“Good governance is perhaps the single most important factor in eradicating poverty and promoting development.”
- former UN Secretary General Kofi Annan
Governance refers to the capacity and processes for making and implementing decisions and providing public goods and services, including those relevant to nutrition. Policies are a tool of governance that can impact a country’s progress toward good nutrition. However, responsibility for governing nutrition activities often falls among and across various government ministry lines and often requires multi-sectoral and multi-stakeholder platforms.
SPRING’s research and assistance has created practical guidance on how to strengthen nutrition governance and policy while improving transparency and collaboration. Our Pathways to Better Nutrition (PBN) studies in Nepal and Uganda shed light on the influence, impact, and success of nutrition plans and policies on decision-making processes, funding, and, ultimately, on improving nutrition outcomes. And assessments conducted in Bangladesh, Guatemala, Nepal, and Rwanda provide evidence on how different Feed the Future countries are governing nutrition programs, involving different sectors in both design and implementation.

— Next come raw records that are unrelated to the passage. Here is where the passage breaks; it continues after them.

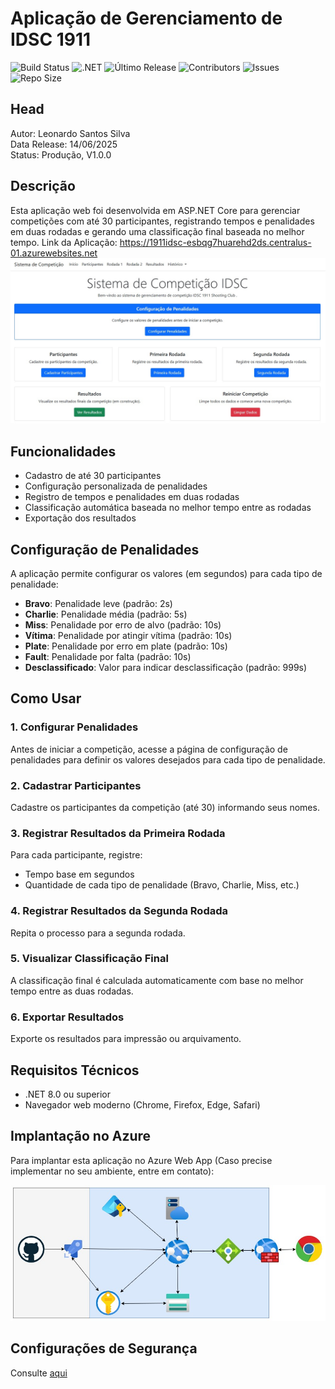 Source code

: # Aplicação de Gerenciamento de IDSC 1911
![Build Status](https://github.com/corsec00/1911IDSC/actions/workflows/azure-deploy.yml/badge.svg)
![.NET](https://img.shields.io/badge/.NET-8.0-blue)
![Último Release](https://img.shields.io/github/v/release/corsec00/1911IDSC)
![Contributors](https://img.shields.io/github/contributors/corsec00/1911IDSC)
![Issues](https://img.shields.io/github/issues/corsec00/1911IDSC)
![Repo Size](https://img.shields.io/github/repo-size/corsec00/1911IDSC)

## Head
Autor: Leonardo Santos Silva<br />
Data Release: 14/06/2025<br />
Status: Produção, V1.0.0<br />

## Descrição
Esta aplicação web foi desenvolvida em ASP.NET Core para gerenciar competições com até 30 participantes, registrando tempos e penalidades em duas rodadas e gerando uma classificação final baseada no melhor tempo.
Link da Aplicação: https://1911idsc-esbqg7huarehd2ds.centralus-01.azurewebsites.net
![Exemplo](img/paginaExemplo.jpg)

## Funcionalidades

- Cadastro de até 30 participantes
- Configuração personalizada de penalidades
- Registro de tempos e penalidades em duas rodadas
- Classificação automática baseada no melhor tempo entre as rodadas
- Exportação dos resultados

## Configuração de Penalidades

A aplicação permite configurar os valores (em segundos) para cada tipo de penalidade:

- **Bravo**: Penalidade leve (padrão: 2s)
- **Charlie**: Penalidade média (padrão: 5s)
- **Miss**: Penalidade por erro de alvo (padrão: 10s)
- **Vítima**: Penalidade por atingir vítima (padrão: 10s)
- **Plate**: Penalidade por erro em plate (padrão: 10s)
- **Fault**: Penalidade por falta (padrão: 10s)
- **Desclassificado**: Valor para indicar desclassificação (padrão: 999s)

## Como Usar

### 1. Configurar Penalidades

Antes de iniciar a competição, acesse a página de configuração de penalidades para definir os valores desejados para cada tipo de penalidade.

### 2. Cadastrar Participantes

Cadastre os participantes da competição (até 30) informando seus nomes.

### 3. Registrar Resultados da Primeira Rodada

Para cada participante, registre:
- Tempo base em segundos
- Quantidade de cada tipo de penalidade (Bravo, Charlie, Miss, etc.)

### 4. Registrar Resultados da Segunda Rodada

Repita o processo para a segunda rodada.

### 5. Visualizar Classificação Final

A classificação final é calculada automaticamente com base no melhor tempo entre as duas rodadas.

### 6. Exportar Resultados

Exporte os resultados para impressão ou arquivamento.

## Requisitos Técnicos

- .NET 8.0 ou superior
- Navegador web moderno (Chrome, Firefox, Edge, Safari)

## Implantação no Azure

Para implantar esta aplicação no Azure Web App (Caso precise implementar no seu ambiente, entre em contato):

![Infra Azure](img/InfraAzure.jpg)

## Configurações de Segurança

Consulte [aqui](SecureConfigurationGuide.md)
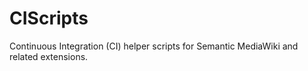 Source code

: # CIScripts
Continuous Integration (CI) helper scripts for Semantic MediaWiki and related extensions.
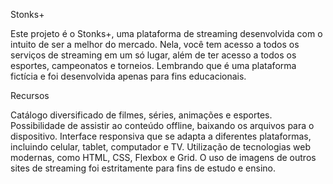 Stonks+

Este projeto é o Stonks+, uma plataforma de streaming desenvolvida com o intuito de ser a melhor do mercado. Nela, você tem acesso a todos os serviços de streaming em um só lugar, além de ter acesso a todos os esportes, campeonatos e torneios. Lembrando que é uma plataforma fictícia e foi desenvolvida apenas para fins educacionais.

Recursos

Catálogo diversificado de filmes, séries, animações e esportes.
Possibilidade de assistir ao conteúdo offline, baixando os arquivos para o dispositivo.
Interface responsiva que se adapta a diferentes plataformas, incluindo celular, tablet, computador e TV.
Utilização de tecnologias web modernas, como HTML, CSS, Flexbox e Grid.
O uso de imagens de outros sites de streaming foi estritamente para fins de estudo e ensino. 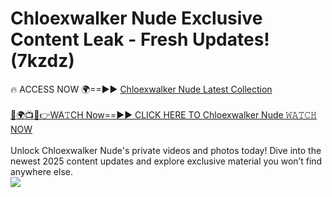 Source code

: # Chloexwalker Nude Exclusive Content Leak - Fresh Updates! (7kzdz)

🔥 ACCESS NOW 🌍==►► <a href="https://tinyurl.com/yc657z5k" rel="nofollow">Chloexwalker Nude Latest Collection</a>
<br><br>
[🔴🌍📺📱👉WA𝚃CH Now==►► CLICK HERE TO Chloexwalker Nude 𝚆𝙰𝚃𝙲𝙷 NOW](https://tinyurl.com/yc657z5k)
<br><br>
Unlock Chloexwalker Nude's private videos and photos today! Dive into the newest 2025 content updates and explore exclusive material you won’t find anywhere else.
<br>
<a href="https://tinyurl.com/yc657z5k" rel="nofollow" data-target="animated-image.originalLink"><img src="https://camo.githubusercontent.com/8a4f000d20f83aca3bf7ec5f350d767afa0574a8a352519fd8cfa583a6f93a33/68747470733a2f2f692e696d6775722e636f6d2f644a486b345a712e676966" data-canonical-src="https://i.imgur.com/dJHk4Zq.gif" style="max-width: 100%; display: inline-block;" data-target="animated-image.originalImage"></a>
<br>
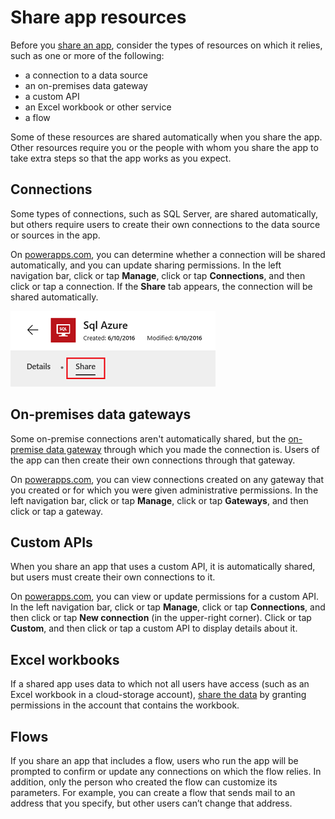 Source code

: <properties
    pageTitle="Share resources used in your app | Microsoft PowerApps"
    description="Understand how resources used in your app are shared, when an app is shared"
    services=""
    suite="powerapps"
    documentationCenter="na"
    authors="archnair"
    manager="erikre"
    editor=""
    tags=""/>
<tags
    ms.service="powerapps"
    ms.devlang="na"
    ms.topic="article"
    ms.tgt_pltfrm="na"
    ms.workload="na"
    ms.date="06/28/2016"
    ms.author="archanan"/>

# Share app resources #
Before you [share an app](./share-app.md), consider the types of resources on which it relies, such as one or more of the following:

- a connection to a data source
- an on-premises data gateway
- a custom API
- an Excel workbook or other service
- a flow

Some of these resources are shared automatically when you share the app. Other resources require you or the people with whom you share the app to take extra steps so that the app works as you expect.

## Connections ##
Some types of connections, such as SQL Server, are shared automatically, but others require users to create their own connections to the data source or sources in the app.

On [powerapps.com](https://web.powerapps.com), you can determine whether a connection will be shared automatically, and you can update sharing permissions. In the left navigation bar, click or tap **Manage**, click or tap **Connections**, and then click or tap a connection. If the **Share** tab appears, the connection will be shared automatically.

  ![Share tab in connection details page](./media/share-app-resources/shared-connections.png)

## On-premises data gateways ##
Some on-premise connections aren't automatically shared, but the [on-premise data gateway](gateway-management.md) through which you made the connection is. Users of the app can then create their own connections through that gateway.

On [powerapps.com](https://web.powerapps.com), you can view connections created on any gateway that you created or for which you were given administrative permissions. In the left navigation bar, click or tap **Manage**, click or tap **Gateways**, and then click or tap a gateway.

## Custom APIs ##
When you share an app that uses a custom API, it is automatically shared, but users must create their own connections to it.

On [powerapps.com](https://web.powerapps.com), you can view or update permissions for a custom API. In the left navigation bar, click or tap **Manage**, click or tap **Connections**, and then click or tap **New connection** (in the upper-right corner). Click or tap **Custom**, and then click or tap a custom API to display details about it.

## Excel workbooks ##
If a shared app uses data to which not all users have access (such as an Excel workbook in a cloud-storage account), [share the data](share-app-data.md) by granting permissions in the account that contains the workbook.

## Flows ##
If you share an app that includes a flow, users who run the app will be prompted to confirm or update any connections on which the flow relies. In addition, only the person who created the flow can customize its parameters. For example, you can create a flow that sends mail to an address that you specify, but other users can’t change that address.
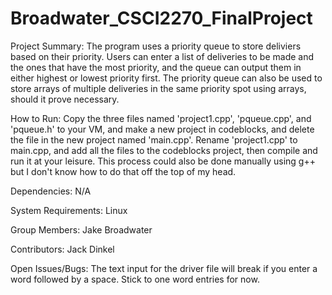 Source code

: # Broadwater_CSCI2270_FinalProject

Project Summary:
The program uses a priority queue to store deliviers based on their priority. Users can enter a list of deliveries to be made and the ones that have the most priority, and the queue can output them in either highest or lowest priority first. The priority queue can also be used to store arrays of multiple deliveries in the same priority spot using arrays, should it prove necessary.

How to Run:
Copy the three files named 'project1.cpp', 'pqueue.cpp', and 'pqueue.h' to your VM, and make a new project in codeblocks, and delete the file in the new project named 'main.cpp'. Rename 'project1.cpp' to main.cpp, and add all the files to the codeblocks project, then compile and run it at your leisure. This process could also be done manually using g++ but I don't know how to do that off the top of my head.

Dependencies:
N/A

System Requirements:
Linux

Group Members:
Jake Broadwater

Contributors: Jack Dinkel

Open Issues/Bugs:
The text input for the driver file will break if you enter a word followed by a space. Stick to one word entries for now.
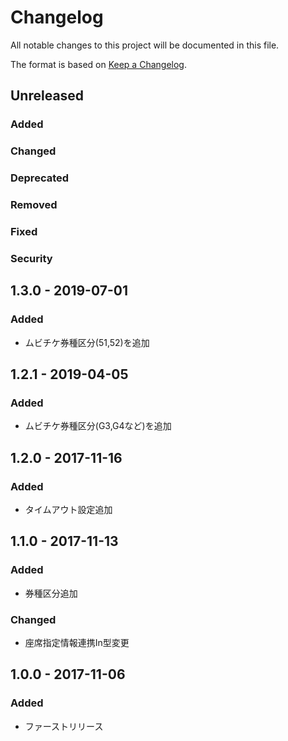 # Changelog

All notable changes to this project will be documented in this file.

The format is based on [Keep a Changelog](http://keepachangelog.com/).

## Unreleased

### Added

### Changed

### Deprecated

### Removed

### Fixed

### Security

## 1.3.0 - 2019-07-01

### Added

- ムビチケ券種区分(51,52)を追加

## 1.2.1 - 2019-04-05

### Added

- ムビチケ券種区分(G3,G4など)を追加

## 1.2.0 - 2017-11-16
### Added
 - タイムアウト設定追加

## 1.1.0 - 2017-11-13
### Added
 - 券種区分追加

### Changed
 - 座席指定情報連携In型変更

 ## 1.0.0 - 2017-11-06
### Added
 - ファーストリリース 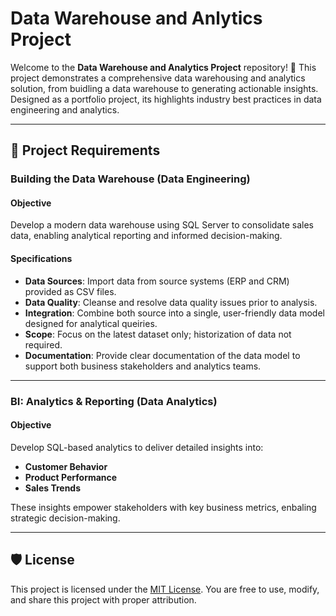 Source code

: # Data Warehouse and Anlytics Project

Welcome to the **Data Warehouse and Analytics Project** repository! 🚀
This project demonstrates a comprehensive data warehousing and analytics solution, from buidling a data warehouse to generating actionable insights. Designed as a portfolio project, its highlights industry  best practices in data engineering and analytics. 

---

## 🚀 Project Requirements

### Building the Data Warehouse (Data Engineering)

#### Objective 
Develop a modern data warehouse using SQL Server to consolidate sales data, enabling analytical reporting and informed decision-making. 

#### Specifications 
- **Data Sources**: Import data from source systems (ERP and CRM) provided as CSV files.
- **Data Quality**: Cleanse and resolve data quality issues prior to analysis.
- **Integration**: Combine both source into a single, user-friendly data model designed for analytical queiries.
- **Scope**: Focus on the latest dataset only; historization of data not required.
- **Documentation**: Provide clear documentation of the data model to support both business stakeholders and analytics teams.

---

### BI: Analytics & Reporting (Data Analytics)

#### Objective
Develop SQL-based analytics to deliver detailed insights into:
- **Customer Behavior**
- **Product Performance**
- **Sales Trends**

These insights empower stakeholders with key business metrics, enbaling strategic decision-making. 

--- 

## 🛡️ License

This project is licensed under the [MIT License](LICENSE). You are free to use, modify, and share this project with proper attribution. 
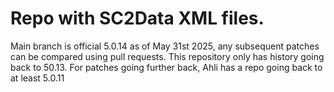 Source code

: # Repo with SC2Data XML files. 

Main branch is official 5.0.14 as of May 31st 2025, any subsequent patches can be compared using pull requests. This repository only has history going back to 50.13. For patches going further back, Ahli has a repo going back to at least 5.0.11
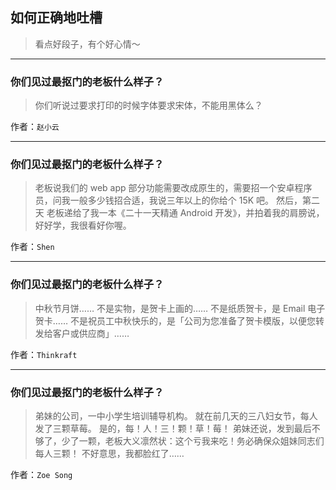 ## 如何正确地吐槽

> 看点好段子，有个好心情～


 
---

### 你们见过最抠门的老板什么样子？

> 你们听说过要求打印的时候字体要求宋体，不能用黑体么？


作者：`赵小云`

---

### 你们见过最抠门的老板什么样子？

> 老板说我们的 web app 部分功能需要改成原生的，需要招一个安卓程序员，问我一般多少钱招合适，我说三年以上的你给个 15K 吧。
> 然后，第二天
> 老板递给了我一本《二十一天精通 Android 开发》，并拍着我的肩膀说，好好学，我很看好你喔。


作者：`Shen`

---

### 你们见过最抠门的老板什么样子？

> 中秋节月饼……
> 不是实物，是贺卡上画的……
> 不是纸质贺卡，是 Email 电子贺卡……
> 不是祝员工中秋快乐的，是「公司为您准备了贺卡模版，以便您转发给客户或供应商」……


作者：`Thinkraft`

---

### 你们见过最抠门的老板什么样子？

> 弟妹的公司，一中小学生培训辅导机构。
> 就在前几天的三八妇女节，每人发了三颗草莓。
> 是的，每！人！三！颗！草！莓！
> 弟妹还说，发到最后不够了，少了一颗，老板大义凛然状：这个亏我来吃！务必确保众姐妹同志们每人三颗！
> 不好意思，我都脸红了……


作者：`Zoe Song` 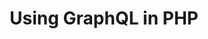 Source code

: ---
title: "Using GraphQL in PHP"
description: Learn how to use GraphQL queries and mutations in WordPress theme and plugin code without remote HTTP requests
path: tutorials/graphql-in-php
--- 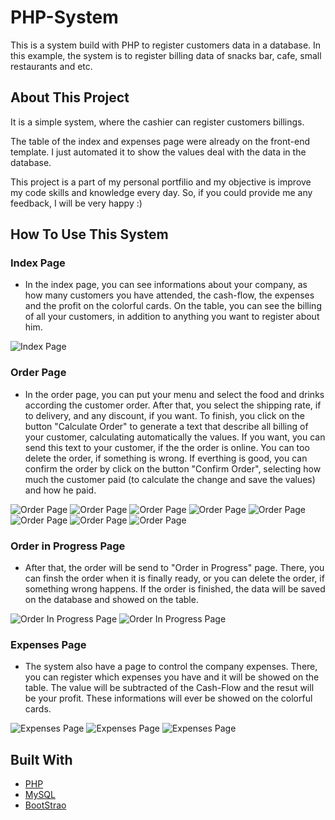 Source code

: # PHP-System
This is a system build with PHP to register customers data in a database. In this example, the system is to register billing data of snacks bar, cafe, small restaurants and etc.

## About This Project
It is a simple system, where the cashier can register customers billings.

The table of the index and expenses page were already on the front-end template. I just automated it to show the values deal with the data in the database.

This project is a part of my personal portfilio and my objective is improve my code skills and knowledge every day. So, if you could provide me any feedback, I will be very happy :)

## How To Use This System

### Index Page 
- In the index page, you can see informations about your company, as how many customers you have attended, the cash-flow, the expenses and the profit on the colorful cards. On the table, you can see the billing of all your customers, in addition to anything you want to register about him.

![Index Page](https://github.com/HenriqueHendel/PHP-System/blob/master/img/Index_page.png)

### Order Page
- In the order page, you can put your menu and select the food and drinks according the customer order. After that, you select the shipping rate, if to delivery, and any discount, if you want. To finish, you click on the button "Calculate Order" to generate a text that describe all billing of your customer, calculating automatically the values. If you want, you can send this text to your customer, if the the order is online. You can too delete the order, if something is wrong. If everthing is good, you can confirm the order by click on the button "Confirm Order", selecting how much the customer paid (to calculate the change and save the values) and how he paid. 

![Order Page](https://github.com/HenriqueHendel/PHP-System/blob/master/img/order_page_1.png)
![Order Page](https://github.com/HenriqueHendel/PHP-System/blob/master/img/order_page_2.png)
![Order Page](https://github.com/HenriqueHendel/PHP-System/blob/master/img/order_page_3.png)
![Order Page](https://github.com/HenriqueHendel/PHP-System/blob/master/img/order_page_4.png)
![Order Page](https://github.com/HenriqueHendel/PHP-System/blob/master/img/order_page_5.png)
![Order Page](https://github.com/HenriqueHendel/PHP-System/blob/master/img/order_page_6.png)
![Order Page](https://github.com/HenriqueHendel/PHP-System/blob/master/img/order_page_7.png)
![Order Page](https://github.com/HenriqueHendel/PHP-System/blob/master/img/order_page_8.png)

### Order in Progress Page 
- After that, the order will be send to "Order in Progress" page. There, you can finsh the order when it is finally ready, or you can delete the order, if something wrong happens. If the order is finished, the data will be saved on the database and showed on the table.

![Order In Progress Page](https://github.com/HenriqueHendel/PHP-System/blob/master/img/order_progress.png)
![Order In Progress Page](https://github.com/HenriqueHendel/PHP-System/blob/master/img/index_page_order.png)

### Expenses Page
- The system also have a page to control the company expenses. There, you can register which expenses you have and it will be showed on the table. The value will be subtracted of the Cash-Flow and the resut will be your profit. These informations will ever be showed on the colorful cards.

![Expenses Page](https://github.com/HenriqueHendel/PHP-System/blob/master/img/expenses_page.png)
![Expenses Page](https://github.com/HenriqueHendel/PHP-System/blob/master/img/expenses_page_1.png)
![Expenses Page](https://github.com/HenriqueHendel/PHP-System/blob/master/img/index_pages_expenses.png)

## Built With

- [PHP](https://www.php.net/)
- [MySQL](https://www.mysql.com/)
- [BootStrao](https://getbootstrap.com/)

Building on these findings, we have also developed guidance and tools for strengthening policies and governance for nutrition. Our District Assessment Tool for Anemia (DATA) provides both for determining the main factors that cause anemia, prioritizing interventions, and identifying actions to strengthen anemia-related programming. Meanwhile, in Bangladesh, Ghana, Haiti, the Kyrgyz Republic, and Uganda, SPRING has helped to develop nutrition-related policies and improved protocols, curricula, supervision guidelines, and monitoring systems to support strong, transparent, and successful nutrition governance.